The website for the DC Superhero Girls launched during Comic-Con and I missed it for some reason. As you may recall this is a joint venture between DC, Mattel and Random house aimed at girls 6-12 that will include toys, comics, apparel, books, and Legos. The website reveals that the characters—among them Wonder Woman, Supergirl, Batgirl, Harley Quinn, Bumble Bee, Poison Ivy and Katana—will exist as teens in a high school setting and the character bios stress empowerment, friendship and heroism. The website is basic for now, but will expand this fall, and the girls even have their own Instagram. The complete line launches next year.

This looks cute and positive, if a bit “made in the lab.” It will certainly be fascinating to see how it rolls out and how the action figure line is received—the dearth of female action figures seems to be the last line of resistance to the integration of superhero culture, but I suspect that is ending as well.

Here’s a few of the character bios shown thus far.

wonderwomanDC SUPER HERO GIRLS.jpeg

harley quinn DC SUPER HERO GIRLS.jpeg


  1. I’m very excited to see this beginning to move forward. The mash-up of super hero costumes with street clothes is appealing, too. I write Batman and Superman chapter books for Capstone Books aimed at 7-12 year old kids. DC Super Hero Girls is smack dab in my wheelhouse. HINT HINT anyone from DC! ^_^

  2. Hmmm… this was announced in April.
    Publishing usually works six months in advance.
    No titles yet from Random House.

  3. I call this the Starfire syndrome. Just wait until parents of the made-for-6-yr-old-Harley-Quinn see the images that the normal comic creators are doing of these people in the main titles.

    Yes, parents were – rightfully so – horrified to find Li’l Jenny’s favorite cartoon Teen Titan was New52’ed into a poly amorous fuck toy.

    Just wait until they prime ads for Harley to drop in new kids program that coincides with the build up to the Suicide Squad movie.

    Silly but True

  4. @Silly: Mattel, Lego, and Random House apparently have no fear of cross contamination due to any “Starfire Syndrome”. I’m of the opinion that they know their niche audience better than you or I. Beyond that, I think that if a parent discovers that a more violent iteration of DC Super Hero Girl Katana or Harley is on TV in “Suicide Squad” or in a comic book to which they object, it’s the parent’s responsibility to direct their child away from it. Personally, I don’t think that a child of such tender age would even recognize Super Hero Girl Harley or Katana as “Suicide Squad” Harley or Katana. And I would hope said child was not watching “Suicide Squad” in the first place.

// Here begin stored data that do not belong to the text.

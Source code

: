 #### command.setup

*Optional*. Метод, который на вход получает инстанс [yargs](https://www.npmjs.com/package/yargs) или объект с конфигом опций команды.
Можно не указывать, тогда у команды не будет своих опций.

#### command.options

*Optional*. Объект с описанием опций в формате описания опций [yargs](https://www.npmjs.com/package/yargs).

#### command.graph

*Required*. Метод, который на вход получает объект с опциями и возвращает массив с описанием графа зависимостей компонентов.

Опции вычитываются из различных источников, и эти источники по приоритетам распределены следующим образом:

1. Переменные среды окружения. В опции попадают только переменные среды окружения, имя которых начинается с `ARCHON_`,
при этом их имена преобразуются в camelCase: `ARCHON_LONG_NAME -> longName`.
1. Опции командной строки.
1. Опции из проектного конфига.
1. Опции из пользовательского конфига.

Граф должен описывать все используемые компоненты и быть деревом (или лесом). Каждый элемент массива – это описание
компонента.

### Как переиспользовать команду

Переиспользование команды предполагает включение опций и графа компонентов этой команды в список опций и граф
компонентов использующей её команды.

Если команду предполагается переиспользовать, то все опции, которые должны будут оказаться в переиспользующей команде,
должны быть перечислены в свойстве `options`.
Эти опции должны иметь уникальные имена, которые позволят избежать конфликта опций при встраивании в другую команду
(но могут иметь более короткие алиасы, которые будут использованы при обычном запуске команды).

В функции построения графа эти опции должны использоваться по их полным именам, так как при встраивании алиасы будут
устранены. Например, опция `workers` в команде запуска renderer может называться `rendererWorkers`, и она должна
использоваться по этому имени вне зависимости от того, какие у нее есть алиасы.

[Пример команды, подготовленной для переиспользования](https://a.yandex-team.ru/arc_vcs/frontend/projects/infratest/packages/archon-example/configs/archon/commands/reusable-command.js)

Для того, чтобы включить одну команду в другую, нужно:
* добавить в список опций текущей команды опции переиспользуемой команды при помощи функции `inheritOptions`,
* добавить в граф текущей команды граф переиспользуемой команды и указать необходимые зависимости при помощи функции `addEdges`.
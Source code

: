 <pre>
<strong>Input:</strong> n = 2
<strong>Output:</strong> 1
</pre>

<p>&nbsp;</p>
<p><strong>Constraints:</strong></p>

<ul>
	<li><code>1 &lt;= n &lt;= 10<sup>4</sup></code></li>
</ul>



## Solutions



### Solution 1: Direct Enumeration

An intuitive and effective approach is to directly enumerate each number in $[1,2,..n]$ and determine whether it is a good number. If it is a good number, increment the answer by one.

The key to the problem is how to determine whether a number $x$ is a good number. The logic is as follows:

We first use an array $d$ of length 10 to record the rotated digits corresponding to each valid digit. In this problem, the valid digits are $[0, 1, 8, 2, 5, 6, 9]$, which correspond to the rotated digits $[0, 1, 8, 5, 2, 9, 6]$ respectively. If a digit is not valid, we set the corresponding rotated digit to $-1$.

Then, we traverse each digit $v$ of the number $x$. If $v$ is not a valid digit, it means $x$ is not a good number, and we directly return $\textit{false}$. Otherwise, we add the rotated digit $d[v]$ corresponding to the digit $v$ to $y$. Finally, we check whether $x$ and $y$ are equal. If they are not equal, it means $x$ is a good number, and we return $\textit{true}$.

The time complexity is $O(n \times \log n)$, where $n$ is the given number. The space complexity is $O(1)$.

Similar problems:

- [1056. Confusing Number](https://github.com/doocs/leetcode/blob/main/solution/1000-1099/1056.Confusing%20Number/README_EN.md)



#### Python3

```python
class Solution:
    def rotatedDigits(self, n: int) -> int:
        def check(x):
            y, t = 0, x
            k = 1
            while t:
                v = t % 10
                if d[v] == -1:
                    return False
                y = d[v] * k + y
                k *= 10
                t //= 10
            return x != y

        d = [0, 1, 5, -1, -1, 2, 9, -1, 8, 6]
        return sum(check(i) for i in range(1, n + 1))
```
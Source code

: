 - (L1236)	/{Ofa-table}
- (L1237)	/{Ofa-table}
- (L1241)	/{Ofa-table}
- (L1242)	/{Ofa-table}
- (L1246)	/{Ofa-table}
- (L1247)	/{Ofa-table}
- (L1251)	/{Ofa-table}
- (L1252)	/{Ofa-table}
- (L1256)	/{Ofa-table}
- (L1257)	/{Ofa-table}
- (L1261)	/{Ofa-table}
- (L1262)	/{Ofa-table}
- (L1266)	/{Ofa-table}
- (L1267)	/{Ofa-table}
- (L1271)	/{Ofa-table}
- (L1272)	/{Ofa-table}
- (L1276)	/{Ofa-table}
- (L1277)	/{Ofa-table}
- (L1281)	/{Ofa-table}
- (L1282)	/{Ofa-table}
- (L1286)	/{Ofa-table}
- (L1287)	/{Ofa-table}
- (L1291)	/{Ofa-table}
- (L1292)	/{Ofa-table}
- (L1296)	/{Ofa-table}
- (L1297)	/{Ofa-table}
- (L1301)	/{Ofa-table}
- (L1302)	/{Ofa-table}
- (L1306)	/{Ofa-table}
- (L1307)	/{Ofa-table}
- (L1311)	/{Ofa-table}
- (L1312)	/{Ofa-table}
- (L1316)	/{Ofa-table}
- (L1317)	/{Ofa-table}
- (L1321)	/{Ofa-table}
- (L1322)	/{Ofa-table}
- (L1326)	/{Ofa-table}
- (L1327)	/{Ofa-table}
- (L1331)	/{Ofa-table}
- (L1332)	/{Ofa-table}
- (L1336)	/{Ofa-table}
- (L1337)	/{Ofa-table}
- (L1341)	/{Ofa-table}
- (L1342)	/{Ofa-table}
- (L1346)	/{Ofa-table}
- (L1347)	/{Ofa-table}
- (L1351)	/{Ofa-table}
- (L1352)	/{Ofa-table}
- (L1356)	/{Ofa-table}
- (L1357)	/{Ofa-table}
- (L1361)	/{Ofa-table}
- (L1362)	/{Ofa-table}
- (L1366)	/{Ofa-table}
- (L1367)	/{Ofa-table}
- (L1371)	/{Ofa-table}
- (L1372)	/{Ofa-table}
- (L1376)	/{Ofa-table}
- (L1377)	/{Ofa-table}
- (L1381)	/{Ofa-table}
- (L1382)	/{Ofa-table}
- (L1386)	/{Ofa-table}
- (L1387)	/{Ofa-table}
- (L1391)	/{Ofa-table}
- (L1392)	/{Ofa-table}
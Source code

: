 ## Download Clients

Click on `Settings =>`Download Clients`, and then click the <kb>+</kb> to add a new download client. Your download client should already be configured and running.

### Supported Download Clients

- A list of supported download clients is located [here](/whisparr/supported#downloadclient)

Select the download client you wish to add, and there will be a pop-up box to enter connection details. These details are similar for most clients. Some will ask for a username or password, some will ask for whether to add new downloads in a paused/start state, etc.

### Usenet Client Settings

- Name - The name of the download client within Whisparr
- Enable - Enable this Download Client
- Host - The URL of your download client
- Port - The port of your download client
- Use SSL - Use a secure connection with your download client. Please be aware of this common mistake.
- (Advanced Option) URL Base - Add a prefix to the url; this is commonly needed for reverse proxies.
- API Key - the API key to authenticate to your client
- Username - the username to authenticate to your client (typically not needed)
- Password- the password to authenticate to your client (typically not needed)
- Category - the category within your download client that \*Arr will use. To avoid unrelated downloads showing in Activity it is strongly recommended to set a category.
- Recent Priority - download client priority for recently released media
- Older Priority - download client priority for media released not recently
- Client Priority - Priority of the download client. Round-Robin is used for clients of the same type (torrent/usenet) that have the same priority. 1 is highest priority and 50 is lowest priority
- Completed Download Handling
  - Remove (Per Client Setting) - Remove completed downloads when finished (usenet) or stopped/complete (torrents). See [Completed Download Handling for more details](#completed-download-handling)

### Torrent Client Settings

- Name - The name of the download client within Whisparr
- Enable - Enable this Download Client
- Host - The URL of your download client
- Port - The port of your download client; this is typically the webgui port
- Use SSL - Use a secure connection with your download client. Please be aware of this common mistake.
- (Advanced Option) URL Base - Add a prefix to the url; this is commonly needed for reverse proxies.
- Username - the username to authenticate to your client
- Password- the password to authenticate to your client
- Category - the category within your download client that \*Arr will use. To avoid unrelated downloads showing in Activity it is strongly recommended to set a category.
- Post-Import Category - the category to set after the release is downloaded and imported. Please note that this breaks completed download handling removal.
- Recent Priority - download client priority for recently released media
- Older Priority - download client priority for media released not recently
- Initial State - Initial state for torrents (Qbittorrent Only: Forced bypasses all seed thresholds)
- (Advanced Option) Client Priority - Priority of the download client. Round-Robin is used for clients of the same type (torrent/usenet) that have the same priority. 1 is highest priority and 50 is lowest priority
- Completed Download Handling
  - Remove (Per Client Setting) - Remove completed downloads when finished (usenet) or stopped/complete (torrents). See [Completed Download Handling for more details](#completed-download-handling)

    I’m very glad to see the creation of a DC Super Hero Girl franchise and hope that it progresses and succeeds and expands to include other female heroes and villains. As a writer I can see the possibilities of fun, adventurous stories. As a consumer, I want to collect absolutely everything!

  5. I think this is great, more so as I recently became a father to a little girl this year.

    That said, I’m not too crazy either about the school setting. It feels like a corporate decision where they think this is the only way to appeal to young girls, rather than just have superhero stories with these characters.

    We will have to wait and see. Until then DC already has a number of superhero board books for younger children staring female superheroes.

  6. Matthew… it’s difficult to have superhero stories with teens… it’s the whole “child endangerment” criticism which Batman gets with Robin.

    You can do that sort of thing with the Superfriends, even Batman Adventures, because they are adults dealing with less evil villains, almost like Scooby-Doo. … Oh. Hmm.

    The school setting does allow for conflict and resolution, similar to the “now you know” era of syndicated cartoons. As for the school trope, it works for monsters, wizards, Avengers, princesses, Gotham, X-Men, extraterrestrials, spies, evil geniuses…

  7. Hmm. No mention that Harley is psychotic. She’s just fun, unorganized and unpredictable.

    Torseten Adair says: “it’s difficult to have superhero stories with teens… it’s the whole “child endangerment” criticism which Batman gets with Robin.”

    I guess those 1930s “Terry and the Pirates” comics, where teenage Terry Lee is firing guns and throwing hand grenades, wouldn’t fly today. Or those WWII-era comics where Bucky is incinerating Nazis with a flamethrower.